ひとりの恋するシリア人青年が自由を求めて自らの身体の一部をアート作品として売り渡す。

そんな驚くような内容の映画が公開される。

昨年の東京国際映画祭で話題を呼び、今年のアカデミー賞国際長編映画賞にもチュニジア代表として出品された作品だ。

主人公のサムは内戦下のシリアでの不当な拘束から何とかレバノンに逃れるも、難民の立場ゆえに自由に出国もできない。

一方、サムと連絡が取れなくなった恋人のアビールは、家族に裕福な外交官と結婚させられ、ベルギーのブリュッセルへ移住していた。

アビールへの想いを捨てきれないサムは、ふとしたきっかけで知り合った現代アートの巨匠に提案されるままに、何と自らの背中をタトゥーのアート作品として差し出す代わりに大金と自由を手に入れる一大決心をする。

こうして生きながら海外の美術館に展覧される身となったサムが手にする未来とは…

カウテール・ベン・ハニア監督は、ベルギーの現代アーティストのヴィム・デルボアが実際に人の背中を利用して製作したアート作品『Tim』に着想を得で本作を制作したというが、それでも脚本は完全なオリジナルだ。

観客は奇想天外な設定に慣れてきたと感じ始めたところで、決して一箇所にとどまらずに展開する物語に驚き、戸惑い、やがて心を打たれるはずだ。

不自由なシリア人難民と、自由を謳歌する富裕層のアーティスト。

本来決して交わらないはずの異なる世界がアートの形を借りて交わってしまうことで起きる悲喜劇。
ハニア監督は、このふたつの世界が対比されることで“自由”について考えさせられることを意図したという。

こんな物語を撮ることのできる監督の心こそ真の自由に溢れているのではないか。

そう思ってしまうほどに、物語はつかみどころがなく、大胆かつ自由で先が全く読めない。

終着点も分からない迷路のような展開の中で、突然視界がサッと開けたように物語全体をロマンスが覆う。
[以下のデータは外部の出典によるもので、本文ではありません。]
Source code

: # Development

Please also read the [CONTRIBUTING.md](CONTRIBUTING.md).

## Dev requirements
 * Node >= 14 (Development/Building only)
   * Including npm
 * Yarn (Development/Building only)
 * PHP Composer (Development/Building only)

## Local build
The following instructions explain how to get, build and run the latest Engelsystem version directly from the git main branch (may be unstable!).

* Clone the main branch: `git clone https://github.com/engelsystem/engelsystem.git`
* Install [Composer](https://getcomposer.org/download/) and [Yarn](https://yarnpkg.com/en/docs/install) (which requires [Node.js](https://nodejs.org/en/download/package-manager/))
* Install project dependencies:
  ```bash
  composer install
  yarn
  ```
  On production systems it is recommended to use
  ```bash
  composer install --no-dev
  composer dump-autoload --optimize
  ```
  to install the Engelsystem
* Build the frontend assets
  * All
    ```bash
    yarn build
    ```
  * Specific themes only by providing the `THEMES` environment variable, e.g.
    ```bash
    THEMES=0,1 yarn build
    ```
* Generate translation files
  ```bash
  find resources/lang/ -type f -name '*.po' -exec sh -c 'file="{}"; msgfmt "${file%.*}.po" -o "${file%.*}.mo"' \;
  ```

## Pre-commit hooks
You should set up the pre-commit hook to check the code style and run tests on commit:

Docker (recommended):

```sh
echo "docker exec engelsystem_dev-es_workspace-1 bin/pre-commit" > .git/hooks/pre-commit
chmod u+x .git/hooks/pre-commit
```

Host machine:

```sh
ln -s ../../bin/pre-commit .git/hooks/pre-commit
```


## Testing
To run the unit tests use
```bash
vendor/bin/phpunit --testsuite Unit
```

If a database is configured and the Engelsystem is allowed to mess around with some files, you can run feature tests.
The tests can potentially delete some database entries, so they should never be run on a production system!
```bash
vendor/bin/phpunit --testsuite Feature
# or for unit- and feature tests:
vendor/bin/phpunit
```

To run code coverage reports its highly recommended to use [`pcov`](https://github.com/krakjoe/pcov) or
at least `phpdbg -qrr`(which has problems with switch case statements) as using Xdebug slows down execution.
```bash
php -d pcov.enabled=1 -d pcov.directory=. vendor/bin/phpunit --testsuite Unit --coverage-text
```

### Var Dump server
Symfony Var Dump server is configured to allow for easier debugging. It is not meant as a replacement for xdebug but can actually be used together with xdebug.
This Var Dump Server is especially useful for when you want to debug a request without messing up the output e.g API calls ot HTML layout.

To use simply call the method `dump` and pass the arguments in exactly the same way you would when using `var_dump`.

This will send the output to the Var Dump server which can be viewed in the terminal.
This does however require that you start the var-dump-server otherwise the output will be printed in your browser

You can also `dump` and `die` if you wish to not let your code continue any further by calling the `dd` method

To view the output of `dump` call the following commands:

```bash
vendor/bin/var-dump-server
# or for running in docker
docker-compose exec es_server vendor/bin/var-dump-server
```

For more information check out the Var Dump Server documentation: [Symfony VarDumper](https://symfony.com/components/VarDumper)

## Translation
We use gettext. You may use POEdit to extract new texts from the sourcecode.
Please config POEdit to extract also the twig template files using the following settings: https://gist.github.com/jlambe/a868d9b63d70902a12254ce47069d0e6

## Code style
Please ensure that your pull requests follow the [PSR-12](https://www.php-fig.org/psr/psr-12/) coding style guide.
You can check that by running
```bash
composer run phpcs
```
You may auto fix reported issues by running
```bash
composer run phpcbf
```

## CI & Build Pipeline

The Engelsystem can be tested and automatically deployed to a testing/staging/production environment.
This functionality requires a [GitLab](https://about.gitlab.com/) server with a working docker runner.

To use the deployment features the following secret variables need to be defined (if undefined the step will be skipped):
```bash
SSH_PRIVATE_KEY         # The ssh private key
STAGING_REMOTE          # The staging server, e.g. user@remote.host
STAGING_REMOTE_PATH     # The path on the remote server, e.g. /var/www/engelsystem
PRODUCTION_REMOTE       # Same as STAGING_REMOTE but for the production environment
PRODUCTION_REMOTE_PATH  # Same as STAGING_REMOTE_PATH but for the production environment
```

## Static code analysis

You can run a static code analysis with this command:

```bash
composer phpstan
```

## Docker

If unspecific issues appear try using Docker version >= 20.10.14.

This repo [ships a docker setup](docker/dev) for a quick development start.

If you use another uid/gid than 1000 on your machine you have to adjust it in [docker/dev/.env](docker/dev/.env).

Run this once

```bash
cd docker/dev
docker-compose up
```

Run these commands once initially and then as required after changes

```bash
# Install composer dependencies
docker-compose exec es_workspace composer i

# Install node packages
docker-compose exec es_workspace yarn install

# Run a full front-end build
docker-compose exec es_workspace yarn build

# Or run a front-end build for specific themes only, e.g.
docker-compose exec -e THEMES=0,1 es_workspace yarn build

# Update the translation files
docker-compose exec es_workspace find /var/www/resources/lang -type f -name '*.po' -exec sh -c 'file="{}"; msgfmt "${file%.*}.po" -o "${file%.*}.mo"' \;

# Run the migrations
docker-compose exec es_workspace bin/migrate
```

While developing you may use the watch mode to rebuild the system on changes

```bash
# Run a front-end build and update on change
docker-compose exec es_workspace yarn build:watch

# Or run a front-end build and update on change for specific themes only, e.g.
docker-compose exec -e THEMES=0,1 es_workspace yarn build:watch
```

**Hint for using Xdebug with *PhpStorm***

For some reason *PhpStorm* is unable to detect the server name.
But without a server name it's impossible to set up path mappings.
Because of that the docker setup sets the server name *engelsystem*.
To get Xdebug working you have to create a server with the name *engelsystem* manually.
とにかく他に類を見ないような独創性と巧妙なストーリーテリングだ。

もちろん壮絶な内戦に苦しむ人たちとは比べ物にならないだろうが、日本でもこのコロナ禍で多くの人々があらゆる形で自由を奪われている。

政治と皮肉と風刺、そして自由とロマンス。

ハニア監督は、あらゆる要素にしっかり視線を配りながら、それらを巧みに完全に操って唯一無二の物語を作り上げた。

映画館でそんな物語に身を任せ、真の自由を探す旅に出てみるのはどうだろう。